Grills had talked to Duncan McFarlane (an ex-pat Australian) about starting a team in Vancouver and was given a great deal of encouragement and many contacts in Australia who may be able to help. In December 2000, Lay and Grills agreed that it would take considerable organisation to get a Vancouver Team started. Stuart had been advertising Australian Football by placing posters on his car, but there had been no real response. In December, Stuart received several emails from Greg Everett (Junior Development Executive-CAFA), and it was agreed that the Vancouver team would need resources such as footballs, uniforms (jumpers) and coaching materials to get the team started. Thanks to the efforts of Greg Everett and the behind the scenes promotions by CAFA via their website, the team began to gain numbers.

Within the first few weeks of January 2001, Stuart had been contacted by several individuals interested in playing footy. The very first training session witnessed four players in attendance: James Lay, Stuart Grills, Peter Campion and Greg Everett. The seeds had been planted and the team was growing.

The first official team game was held on March 17, 2001. The VAFC played an exhibition game of Gaelic Football against the Vancouver Irish Sporting Social Club – men and women. It was a huge success and, even though the Irish won convincingly, it developed a great relationship with their organisation and is now scheduled as the first event of every season, becoming a Cougars tradition.

The Official 2001 Team List comprised 33 players (36% Non-Aust).

The club slowly helped the development of a second Vancouver area team, the Burnaby Eagles. In 2007 the Burnaby Eagles became their own entity and call Burnaby Lakes Rugby Club their home.

The numbers attracted to the fast-paced sport helped the Vancouver Cougars split yet again in 2008. This was the birth of the West Coast Saints, coached by former Vancouver Cougars premiership coach Scott Sheen.

In 2017 the Vancouver Cougars won the BCAFL Grand Final against the West Coast Saints.

==Jumpers and colours==
It was agreed by the founding members that the club needed to have a visual identity that was reflective of a power but most importantly made reference to the Canadian territory where the club would be based, deciding on the "Cougars". The VAFC is represented in all media relations and club materials as the "Cougars" and is supported by the image of the Cougar on its official logo.

The Cougars have a sister-club relationship with Port Melbourne in the VFL, and wear similar jumpers (red and blue vertical stripes), the only addition being the Cougars' logo on the front. The complete set of jumpers were donated by Port Melbourne as well as a number of Australian footballs.
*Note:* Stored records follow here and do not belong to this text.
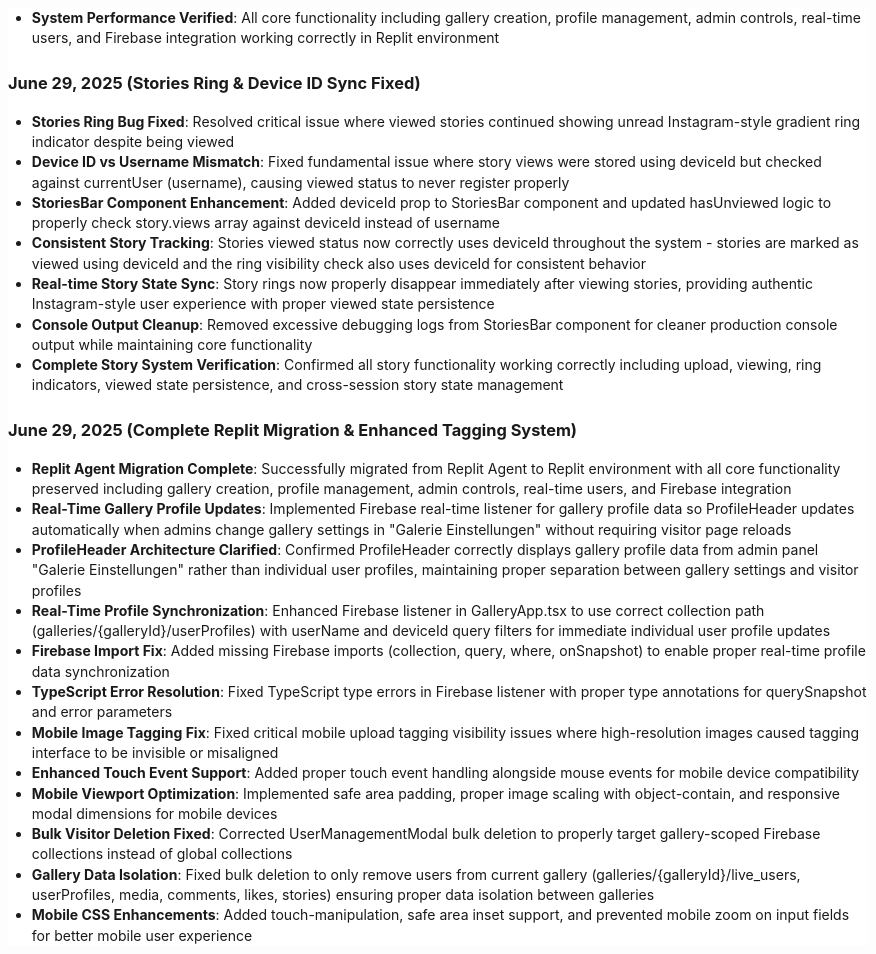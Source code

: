 - **System Performance Verified**: All core functionality including gallery creation, profile management, admin controls, real-time users, and Firebase integration working correctly in Replit environment

### June 29, 2025 (Stories Ring & Device ID Sync Fixed)
- **Stories Ring Bug Fixed**: Resolved critical issue where viewed stories continued showing unread Instagram-style gradient ring indicator despite being viewed
- **Device ID vs Username Mismatch**: Fixed fundamental issue where story views were stored using deviceId but checked against currentUser (username), causing viewed status to never register properly
- **StoriesBar Component Enhancement**: Added deviceId prop to StoriesBar component and updated hasUnviewed logic to properly check story.views array against deviceId instead of username
- **Consistent Story Tracking**: Stories viewed status now correctly uses deviceId throughout the system - stories are marked as viewed using deviceId and the ring visibility check also uses deviceId for consistent behavior
- **Real-time Story State Sync**: Story rings now properly disappear immediately after viewing stories, providing authentic Instagram-style user experience with proper viewed state persistence
- **Console Output Cleanup**: Removed excessive debugging logs from StoriesBar component for cleaner production console output while maintaining core functionality
- **Complete Story System Verification**: Confirmed all story functionality working correctly including upload, viewing, ring indicators, viewed state persistence, and cross-session story state management

### June 29, 2025 (Complete Replit Migration & Enhanced Tagging System)
- **Replit Agent Migration Complete**: Successfully migrated from Replit Agent to Replit environment with all core functionality preserved including gallery creation, profile management, admin controls, real-time users, and Firebase integration
- **Real-Time Gallery Profile Updates**: Implemented Firebase real-time listener for gallery profile data so ProfileHeader updates automatically when admins change gallery settings in "Galerie Einstellungen" without requiring visitor page reloads
- **ProfileHeader Architecture Clarified**: Confirmed ProfileHeader correctly displays gallery profile data from admin panel "Galerie Einstellungen" rather than individual user profiles, maintaining proper separation between gallery settings and visitor profiles
- **Real-Time Profile Synchronization**: Enhanced Firebase listener in GalleryApp.tsx to use correct collection path (galleries/{galleryId}/userProfiles) with userName and deviceId query filters for immediate individual user profile updates
- **Firebase Import Fix**: Added missing Firebase imports (collection, query, where, onSnapshot) to enable proper real-time profile data synchronization
- **TypeScript Error Resolution**: Fixed TypeScript type errors in Firebase listener with proper type annotations for querySnapshot and error parameters
- **Mobile Image Tagging Fix**: Fixed critical mobile upload tagging visibility issues where high-resolution images caused tagging interface to be invisible or misaligned
- **Enhanced Touch Event Support**: Added proper touch event handling alongside mouse events for mobile device compatibility
- **Mobile Viewport Optimization**: Implemented safe area padding, proper image scaling with object-contain, and responsive modal dimensions for mobile devices
- **Bulk Visitor Deletion Fixed**: Corrected UserManagementModal bulk deletion to properly target gallery-scoped Firebase collections instead of global collections
- **Gallery Data Isolation**: Fixed bulk deletion to only remove users from current gallery (galleries/{galleryId}/live_users, userProfiles, media, comments, likes, stories) ensuring proper data isolation between galleries
- **Mobile CSS Enhancements**: Added touch-manipulation, safe area inset support, and prevented mobile zoom on input fields for better mobile user experience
==Premierships and club records==
NWPAFL Premierships:
- 2001
- 2002
- 2004
- 2006
- 2007
- 2012

USAFL National Championships Premierships:
- 2008 – Division One

British Columbia Australian Football League (BCAFL) Premierships
- 2015
- 2017

==Juniors==
There is an affiliated eight-team juniors league, the North Delta Junior Australian Football League, also in Vancouver.